- **What the exercise asks**:
Scan the material below for "punktow", then return each line that contains it.

- **Given data**:
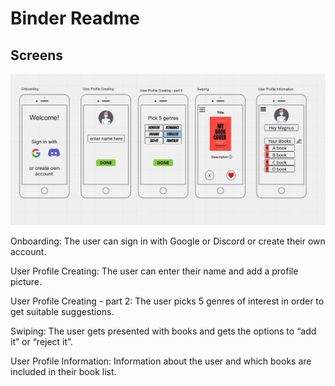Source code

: # Binder Readme

## Screens

![alt text](screens.png)

Onboarding:
The user can sign in with Google or Discord or create their own account.

User Profile Creating:
The user can enter their name and add a profile picture.

User Profile Creating - part 2:
The user picks 5 genres of interest in order to get suitable suggestions.

Swiping:
The user gets presented with books and gets the options to “add it” or “reject it”.

User Profile Information:
Information about the user and which books are included in their book list.

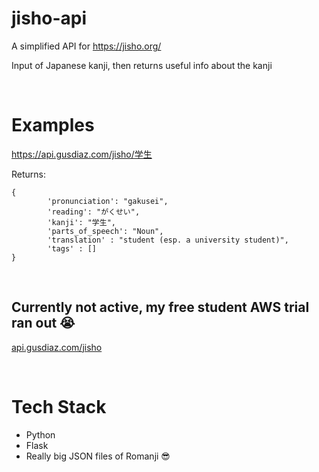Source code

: # jisho-api
A simplified API for https://jisho.org/

Input of Japanese kanji, then returns useful info about the kanji

<br>

# Examples 
https://api.gusdiaz.com/jisho/学生

Returns:

    {
            'pronunciation': "gakusei",
            'reading': "がくせい",
            'kanji': "学生",
            'parts_of_speech': "Noun",
            'translation' : "student (esp. a university student)",
            'tags' : []
    }


<br>

## Currently not active, my free student AWS trial ran out 😭
[api.gusdiaz.com/jisho](https://api.gus-diaz.com/jisho/)

<br>

# Tech Stack
- Python
- Flask
- Really big JSON files of Romanji 😎

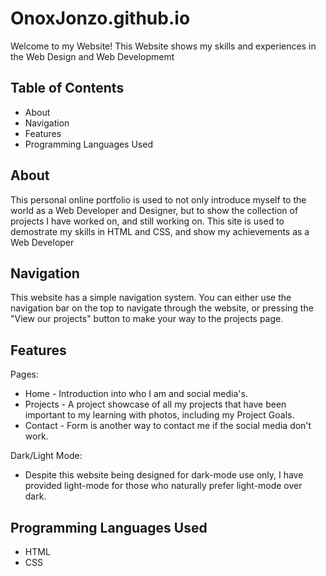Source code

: # OnoxJonzo.github.io

Welcome to my Website! This Website shows my skills and experiences in the Web Design and Web Developmemt

## Table of Contents

- About
- Navigation
- Features
- Programming Languages Used

## About

This personal online portfolio is used to not only introduce myself to the world as a Web Developer and Designer, but to show the collection of projects I have worked on, and still working on. This site is used to demostrate my skills in HTML and CSS, and show my achievements as a Web Developer

## Navigation

This website has a simple navigation system. You can either use the navigation bar on the top to navigate through the website, or pressing the "View our projects" button to make your way to the projects page.

## Features

Pages:

- Home - Introduction into who I am and social media's.
- Projects - A project showcase of all my projects that have been important to my learning with photos, including my Project Goals.
- Contact - Form is another way to contact me if the social media don't work.

Dark/Light Mode:

- Despite this website being designed for dark-mode use only, I have provided light-mode for those who naturally prefer light-mode over dark.

## Programming Languages Used

- HTML
- CSS
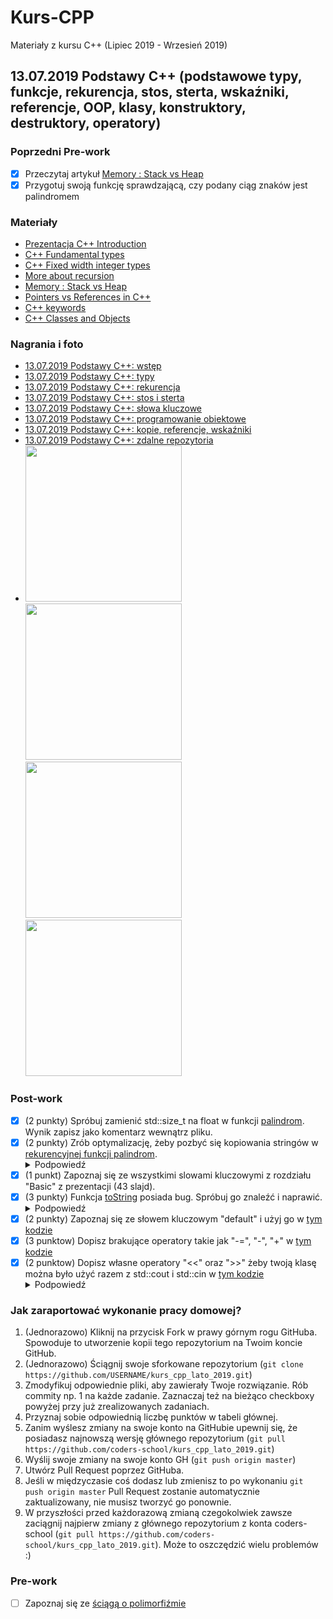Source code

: # Kurs-CPP

Materiały z kursu C++ (Lipiec 2019 - Wrzesień 2019)

## 13.07.2019 Podstawy C++ (podstawowe typy, funkcje, rekurencja, stos, sterta, wskaźniki, referencje, OOP, klasy, konstruktory, destruktory, operatory)

### Poprzedni Pre-work

- [x] Przeczytaj artykuł [Memory : Stack vs Heap](https://www.gribblelab.org/CBootCamp/7_Memory_Stack_vs_Heap.html)
- [x] Przygotuj swoją funkcję sprawdzającą, czy podany ciąg znaków jest palindromem

### Materiały

- [Prezentacja C++ Introduction](cpp_introduction.pdf)
- [C++ Fundamental types](https://en.cppreference.com/w/cpp/language/types)
- [C++ Fixed width integer types](https://en.cppreference.com/w/cpp/types/integer)
- [More about recursion](https://www.geeksforgeeks.org/recursion/)
- [Memory : Stack vs Heap](https://www.gribblelab.org/CBootCamp/7_Memory_Stack_vs_Heap.html)
- [Pointers vs References in C++](https://www.geeksforgeeks.org/pointers-vs-references-cpp/)
- [C++ keywords](https://en.cppreference.com/w/cpp/keyword)
- [C++ Classes and Objects](https://www.geeksforgeeks.org/c-classes-and-objects)

### Nagrania i foto

- [13.07.2019 Podstawy C++: wstęp](https://www.youtube.com/watch?v=y0OF_lkWmqM&list=PLQqoaQUqs4DCbDNiqBU3E9bFvX6YSUZc1&index=7)
- [13.07.2019 Podstawy C++: typy](https://www.youtube.com/watch?v=7AsPSKEbgXI&list=PLQqoaQUqs4DCbDNiqBU3E9bFvX6YSUZc1&index=7)
- [13.07.2019 Podstawy C++: rekurencja](https://www.youtube.com/watch?v=XyXVNRgHl48&list=PLQqoaQUqs4DCbDNiqBU3E9bFvX6YSUZc1&index=8)
- [13.07.2019 Podstawy C++: stos i sterta](https://www.youtube.com/watch?v=WBypsZQTFQw&list=PLQqoaQUqs4DCbDNiqBU3E9bFvX6YSUZc1&index=10)
- [13.07.2019 Podstawy C++: słowa kluczowe](https://www.youtube.com/watch?v=YBrUiI-wr0k&list=PLQqoaQUqs4DCbDNiqBU3E9bFvX6YSUZc1&index=11)
- [13.07.2019 Podstawy C++: programowanie obiektowe](https://www.youtube.com/watch?v=3Sm1YJfch2g&list=PLQqoaQUqs4DCbDNiqBU3E9bFvX6YSUZc1&index=12)
- [13.07.2019 Podstawy C++: kopie, referencje, wskaźniki](https://www.youtube.com/watch?v=IAI08UqGjL0&list=PLQqoaQUqs4DCbDNiqBU3E9bFvX6YSUZc1&index=13)
- [13.07.2019 Podstawy C++: zdalne repozytoria](https://www.youtube.com/watch?v=2XUidG2NIpo&list=PLQqoaQUqs4DCbDNiqBU3E9bFvX6YSUZc1&index=14)
- <img src="foto/01_repetition.jpg" width="250px" /> <img src="foto/02_long_int.jpg" width="250px" />
  <img src="foto/03_param_passing.jpg" width="250px" /> <img src="foto/04_zdalne_repo.jpg" width="250px" />

### Post-work

- [X] (2 punkty) Spróbuj zamienić std::size_t na float w funkcji [palindrom](palindrom.cpp). Wynik zapisz jako komentarz wewnątrz pliku.
- [X] (2 punkty) Zrób optymalizację, żeby pozbyć się kopiowania stringów w  [rekurencyjnej funkcji palindrom](palindrom_recursive.cpp). <details><summary>Podpowiedź</summary><p>Zapoznaj się z std::string_view</p></details>
- [X] (1 punkt) Zapoznaj się ze wszystkimi slowami kluczowymi z rozdziału "Basic" z prezentacji (43 slajd).
- [X] (3 punkty) Funkcja [toString](long_int.cpp) posiada bug. Spróbuj go znaleźć i naprawić. <details><summary>Podpowiedź</summary><p>Spróbuj dostać takie wartości "0", "10", "3001"</p></details>
- [X] (2 punkty) Zapoznaj się ze słowem kluczowym "default" i użyj go w [tym kodzie](long_int.cpp)
- [X] (3 punktow) Dopisz brakujące operatory takie jak "-=", "-", "+" w [tym kodzie](long_int.cpp)
- [X] (2 punktow) Dopisz własne operatory "<<" oraz ">>" żeby twoją klasę można było użyć razem z std::cout i std::cin w [tym kodzie](long_int.cpp)<details><summary>Podpowiedź</summary><p>Zobacz ten [przykład](https://medium.com/@nonuruzun/overloading-input-output-operators-in-c-a2a74c5dda8a)</p></details>

### Jak zaraportować wykonanie pracy domowej?

1. (Jednorazowo) Kliknij na przycisk Fork w prawy górnym rogu GitHuba. Spowoduje to utworzenie kopii tego repozytorium na Twoim koncie GitHub.
2. (Jednorazowo) Ściągnij swoje sforkowane repozytorium (`git clone https://github.com/USERNAME/kurs_cpp_lato_2019.git`)
3. Zmodyfikuj odpowiednie pliki, aby zawierały Twoje rozwiązanie. Rób commity np. 1 na każde zadanie. Zaznaczaj też na bieżąco checkboxy powyżej przy już zrealizowanych zadaniach.
4. Przyznaj sobie odpowiednią liczbę punktów w tabeli głównej.
5. Zanim wyślesz zmiany na swoje konto na GitHubie upewnij się, że posiadasz najnowszą wersję głównego repozytorium (`git pull https://github.com/coders-school/kurs_cpp_lato_2019.git`)
6. Wyślij swoje zmiany na swoje konto GH (`git push origin master`)
7. Utwórz Pull Request poprzez GitHuba.
8. Jeśli w międzyczasie coś dodasz lub zmienisz to po wykonaniu `git push origin master` Pull Request zostanie automatycznie zaktualizowany, nie musisz tworzyć go ponownie.
9. W przyszłości przed każdorazową zmianą czegokolwiek zawsze zaciągnij najpierw zmiany z głównego repozytorium z konta coders-school (`git pull https://github.com/coders-school/kurs_cpp_lato_2019.git`). Może to oszczędzić wielu problemów :)

### Pre-work

- [ ] Zapoznaj się ze [ściągą o polimorfiźmie](https://github.com/coders-school/kurs_cpp_zima_2019/blob/master/L06-algorithms%2Ctesting/polimorfizm.pdf)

- **Solution to the problem**:
- [X] (3 punktow) Dopisz brakujące operatory takie jak "-=", "-", "+" w [tym kodzie](long_int.cpp)
- [X] (2 punktow) Dopisz własne operatory "<<" oraz ">>" żeby twoją klasę można było użyć razem z std::cout i std::cin w [tym kodzie](long_int.cpp)<details><summary>Podpowiedź</summary><p>Zobacz ten [przykład](https://medium.com/@nonuruzun/overloading-input-output-operators-in-c-a2a74c5dda8a)</p></details>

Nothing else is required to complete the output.